● PROBLEM REQUIREMENTS
From the data below, please reproduce exactly everything from the line that contains "verdeutlicht diesen Vorgang." down to the line that contains "hat, wird der", with both ends included.

● RECORDS FOR THIS EXERCISE
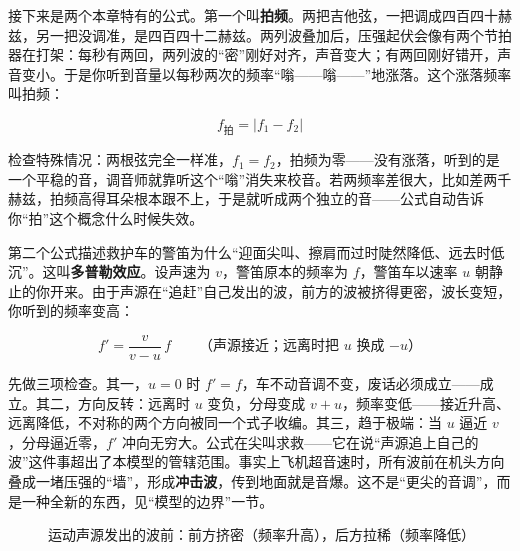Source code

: \begin{mainline}
接下来是两个本章特有的公式。第一个叫\textbf{拍频}。两把吉他弦，一把调成四百四十赫兹，另一把没调准，是四百四十二赫兹。两列波叠加后，压强起伏会像有两个节拍器在打架：每秒有两回，两列波的“密”刚好对齐，声音变大；有两回刚好错开，声音变小。于是你听到音量以每秒两次的频率“嗡——嗡——”地涨落。这个涨落频率叫拍频：

\[
  f_{\text{拍}} = \lvert f_1 - f_2 \rvert
\]

检查特殊情况：两根弦完全一样准，\(f_1=f_2\)，拍频为零——没有涨落，听到的是一个平稳的音，调音师就靠听这个“嗡”消失来校音。若两频率差很大，比如差两千赫兹，拍频高得耳朵根本跟不上，于是就听成两个独立的音——公式自动告诉你“拍”这个概念什么时候失效。

第二个公式描述救护车的警笛为什么“迎面尖叫、擦肩而过时陡然降低、远去时低沉”。这叫\textbf{多普勒效应}。设声速为 \(v\)，警笛原本的频率为 \(f\)，警笛车以速率 \(u\) 朝静止的你开来。由于声源在“追赶”自己发出的波，前方的波被挤得更密，波长变短，你听到的频率变高：

\[
  f' = \frac{v}{v-u}\,f
  \qquad\text{（声源接近；远离时把 \(u\) 换成 \(-u\)）}
\]

先做三项检查。其一，\(u=0\) 时 \(f'=f\)，车不动音调不变，废话必须成立——成立。其二，方向反转：远离时 \(u\) 变负，分母变成 \(v+u\)，频率变低——接近升高、远离降低，不对称的两个方向被同一个式子收编。其三，趋于极端：当 \(u\) 逼近 \(v\)，分母逼近零，\(f'\) 冲向无穷大。公式在尖叫求救——它在说“声源追上自己的波”这件事超出了本模型的管辖范围。事实上飞机超音速时，所有波前在机头方向叠成一堵压强的“墙”，形成\textbf{冲击波}，传到地面就是音爆。这不是“更尖的音调”，而是一种全新的东西，见“模型的边界”一节。
\end{mainline}

\begin{figure}[htbp]
\centering
{}
\caption{运动声源发出的波前：前方挤密（频率升高），后方拉稀（频率降低）}
\end{figure}


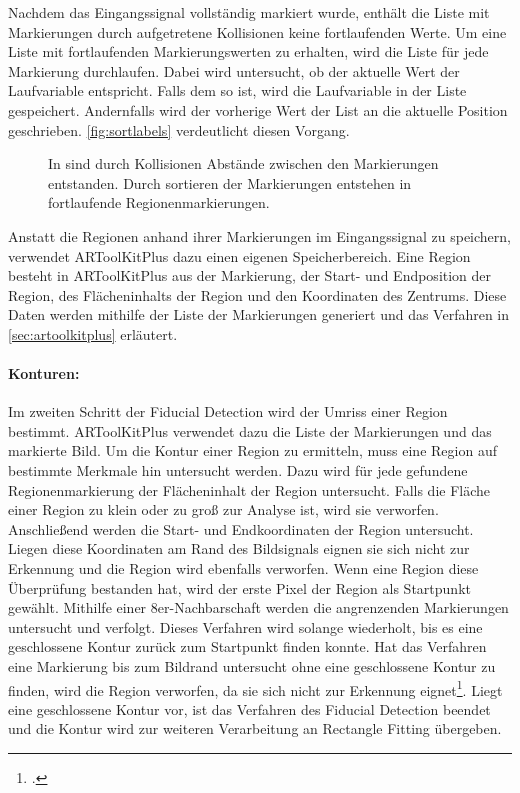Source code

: Nachdem das Eingangssignal vollständig markiert wurde, enthält die Liste mit Markierungen durch aufgetretene Kollisionen
 keine fortlaufenden Werte. Um eine Liste mit fortlaufenden Markierungswerten zu erhalten, wird die Liste für jede
 Markierung durchlaufen. Dabei wird untersucht, ob der aktuelle Wert der Laufvariable entspricht. Falls dem so ist,
 wird die Laufvariable in der Liste gespeichert. Andernfalls wird der vorherige Wert der List an die aktuelle Position
 geschrieben. \autoref{fig:sortlabels} verdeutlicht diesen Vorgang.
\begin{figure}[!ht]
	\centering
	\caption{In  sind durch Kollisionen Abstände zwischen den Markierungen entstanden. Durch
	 sortieren der Markierungen entstehen in  fortlaufende Regionenmarkierungen.}
	\label{fig:sortlabels}
\end{figure}

Anstatt die Regionen anhand ihrer Markierungen im Eingangssignal zu speichern, verwendet ARToolKitPlus dazu einen
 eigenen Speicherbereich. Eine Region besteht in ARToolKitPlus aus der Markierung, der Start- und Endposition der
 Region, des Flächeninhalts der Region und den Koordinaten des Zentrums. Diese Daten werden mithilfe der Liste der
 Markierungen generiert und das Verfahren in \autoref{sec:artoolkitplus} erläutert.

\paragraph{Konturen:} %
\label{par:konturen}
Im zweiten Schritt der Fiducial Detection wird der Umriss einer Region bestimmt. ARToolKitPlus verwendet dazu die Liste
 der Markierungen und das markierte Bild. Um die Kontur einer Region zu ermitteln, muss eine Region auf bestimmte
 Merkmale hin untersucht werden. Dazu wird für jede gefundene Regionenmarkierung der Flächeninhalt der Region
 untersucht. Falls die Fläche einer Region zu klein oder zu groß zur Analyse ist, wird sie verworfen. Anschließend
 werden die Start- und Endkoordinaten der Region untersucht. Liegen diese Koordinaten am Rand des Bildsignals eignen
 sie sich nicht zur Erkennung und die Region wird ebenfalls verworfen. Wenn eine Region diese Überprüfung bestanden
 hat, wird der erste Pixel der Region als Startpunkt gewählt. Mithilfe einer 8er-Nachbarschaft werden die angrenzenden
 Markierungen untersucht und verfolgt. Dieses Verfahren wird solange wiederholt, bis es eine geschlossene Kontur zurück
 zum Startpunkt finden konnte. Hat das Verfahren eine Markierung bis zum Bildrand untersucht ohne eine geschlossene
 Kontur zu finden, wird die Region verworfen, da sie sich nicht zur Erkennung
 eignet\footcite[Vgl.][S.~41--42]{wagner07a}. Liegt eine geschlossene Kontur vor, ist das Verfahren des Fiducial
 Detection beendet und die Kontur wird zur weiteren Verarbeitung an Rectangle Fitting übergeben.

● ANSWER TO THE PROBLEM
 geschrieben. \autoref{fig:sortlabels} verdeutlicht diesen Vorgang.
\begin{figure}[!ht]
	\centering
	\caption{In  sind durch Kollisionen Abstände zwischen den Markierungen entstanden. Durch
	 sortieren der Markierungen entstehen in  fortlaufende Regionenmarkierungen.}
	\label{fig:sortlabels}
\end{figure}

Anstatt die Regionen anhand ihrer Markierungen im Eingangssignal zu speichern, verwendet ARToolKitPlus dazu einen
 eigenen Speicherbereich. Eine Region besteht in ARToolKitPlus aus der Markierung, der Start- und Endposition der
 Region, des Flächeninhalts der Region und den Koordinaten des Zentrums. Diese Daten werden mithilfe der Liste der
 Markierungen generiert und das Verfahren in \autoref{sec:artoolkitplus} erläutert.

\paragraph{Konturen:} %
\label{par:konturen}
Im zweiten Schritt der Fiducial Detection wird der Umriss einer Region bestimmt. ARToolKitPlus verwendet dazu die Liste
 der Markierungen und das markierte Bild. Um die Kontur einer Region zu ermitteln, muss eine Region auf bestimmte
 Merkmale hin untersucht werden. Dazu wird für jede gefundene Regionenmarkierung der Flächeninhalt der Region
 untersucht. Falls die Fläche einer Region zu klein oder zu groß zur Analyse ist, wird sie verworfen. Anschließend
 werden die Start- und Endkoordinaten der Region untersucht. Liegen diese Koordinaten am Rand des Bildsignals eignen
 sie sich nicht zur Erkennung und die Region wird ebenfalls verworfen. Wenn eine Region diese Überprüfung bestanden
 hat, wird der erste Pixel der Region als Startpunkt gewählt. Mithilfe einer 8er-Nachbarschaft werden die angrenzenden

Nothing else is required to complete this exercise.